◆ Task goal:
Report only the number of lines below in which the string "images" appears.

◆ Plain-text document sources:
--------

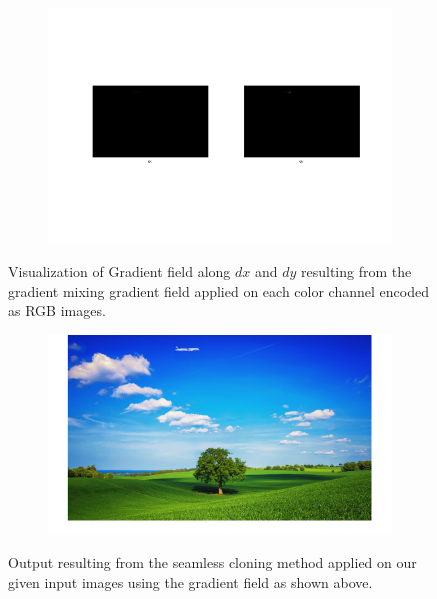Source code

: \documentclass{paper}
\begin{document}
\begin{figure}[H]
    \centering
    \begin{subfigure}{1.0\textwidth}
        \includegraphics[width=\textwidth]{../../outputs/p4/seamless_cloning/plane/gradients}
    \end{subfigure}
    \caption{Visualization of Gradient field along $dx$ and $dy$ resulting from the gradient mixing gradient field applied on each color channel encoded as RGB images.}
    \label{fig:seamless_cloning_plane_gradients}       
\end{figure}


\begin{figure}[H]
    \centering
    \begin{subfigure}{1.0\textwidth}
        \includegraphics[width=\textwidth]{../../outputs/p4/seamless_cloning/plane/output}
    \end{subfigure}
    \caption{Output resulting from the seamless cloning method applied on our given input images using the gradient field as shown above.}
    \label{fig:seamless_cloning_plane_out}       
\end{figure}
\end{document}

--------

◆ Result:
2